> INSTRUCTIONS FOR THE TASK:
Filter the listing and keep only the lines with the word "This".

** Opening LISTED RECORDS block **

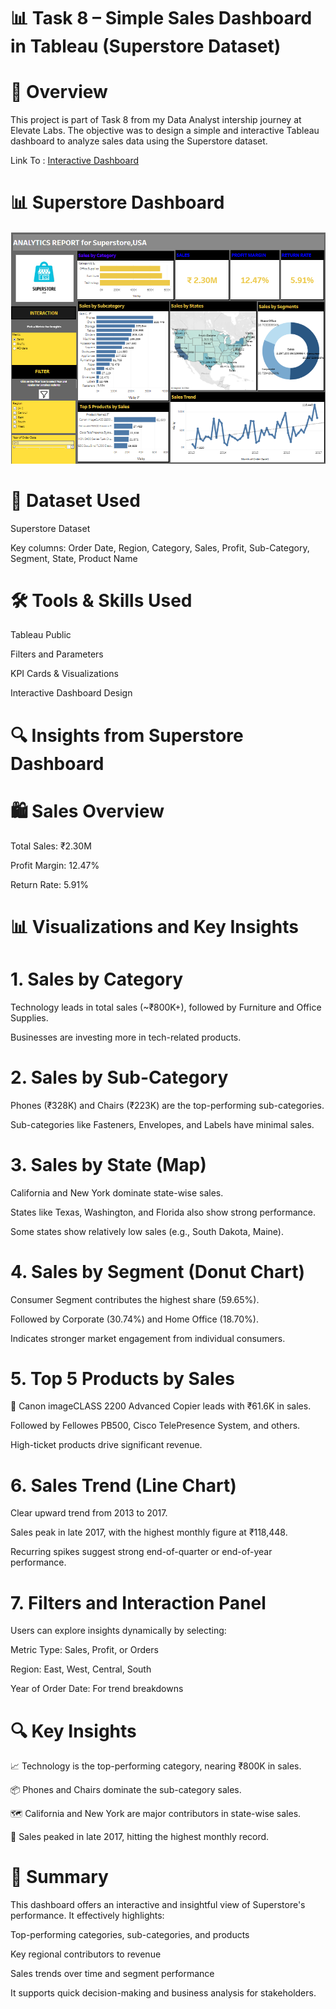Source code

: # 📊 Task 8 – Simple Sales Dashboard in Tableau (Superstore Dataset)

# 👋 Overview

This project is part of Task 8 from my Data Analyst intership journey at Elevate Labs. The objective was to design a simple and interactive Tableau dashboard to analyze sales data using the Superstore dataset.

Link To : [Interactive Dashboard](https://public.tableau.com/app/profile/sakshi.talmale/viz/SuperstoreDashboard_17272503157700/SuperstoreDashboard)

# 📊 Superstore Dashboard  

![image alt](https://github.com/Saktalmale16/Task-8---Simple-Sales-Dashboard-Design./blob/main/Task%208%20Superstore%20Dashboard.PNG)

# 📁 Dataset Used

Superstore Dataset

Key columns: Order Date, Region, Category, Sales, Profit, Sub-Category, Segment, State, Product Name

# 🛠 Tools & Skills Used

Tableau Public

Filters and Parameters

KPI Cards & Visualizations

Interactive Dashboard Design

# 🔍 Insights from Superstore Dashboard

# 🛍️ Sales Overview

Total Sales: ₹2.30M

Profit Margin: 12.47%

Return Rate: 5.91%

# 📊 Visualizations and Key Insights 

# 1. Sales by Category

Technology leads in total sales (~₹800K+), followed by Furniture and Office Supplies.

Businesses are investing more in tech-related products.

# 2. Sales by Sub-Category
   
Phones (₹328K) and Chairs (₹223K) are the top-performing sub-categories.

Sub-categories like Fasteners, Envelopes, and Labels have minimal sales.

# 3. Sales by State (Map)
   
California and New York dominate state-wise sales.

States like Texas, Washington, and Florida also show strong performance.

Some states show relatively low sales (e.g., South Dakota, Maine).

# 4. Sales by Segment (Donut Chart)
   
Consumer Segment contributes the highest share (59.65%).

Followed by Corporate (30.74%) and Home Office (18.70%).

Indicates stronger market engagement from individual consumers.

# 5. Top 5 Products by Sales
   
📌 Canon imageCLASS 2200 Advanced Copier leads with ₹61.6K in sales.

Followed by Fellowes PB500, Cisco TelePresence System, and others.

High-ticket products drive significant revenue.

# 6. Sales Trend (Line Chart)
   
Clear upward trend from 2013 to 2017.

Sales peak in late 2017, with the highest monthly figure at ₹118,448.

Recurring spikes suggest strong end-of-quarter or end-of-year performance.

# 7. Filters and Interaction Panel

Users can explore insights dynamically by selecting:

Metric Type: Sales, Profit, or Orders

Region: East, West, Central, South

Year of Order Date: For trend breakdowns

# 🔍 Key Insights

📈 Technology is the top-performing category, nearing ₹800K in sales.

📦 Phones and Chairs dominate the sub-category sales.

🗺️ California and New York are major contributors in state-wise sales.

📅 Sales peaked in late 2017, hitting the highest monthly record.

# 📌 Summary

This dashboard offers an interactive and insightful view of Superstore's performance. It effectively highlights:

Top-performing categories, sub-categories, and products

Key regional contributors to revenue

Sales trends over time and segment performance

It supports quick decision-making and business analysis for stakeholders.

** Closing LISTED RECORDS block **

> EXERCISE RESULT:
This project is part of Task 8 from my Data Analyst intership journey at Elevate Labs. The objective was to design a simple and interactive Tableau dashboard to analyze sales data using the Superstore dataset.
This dashboard offers an interactive and insightful view of Superstore's performance. It effectively highlights:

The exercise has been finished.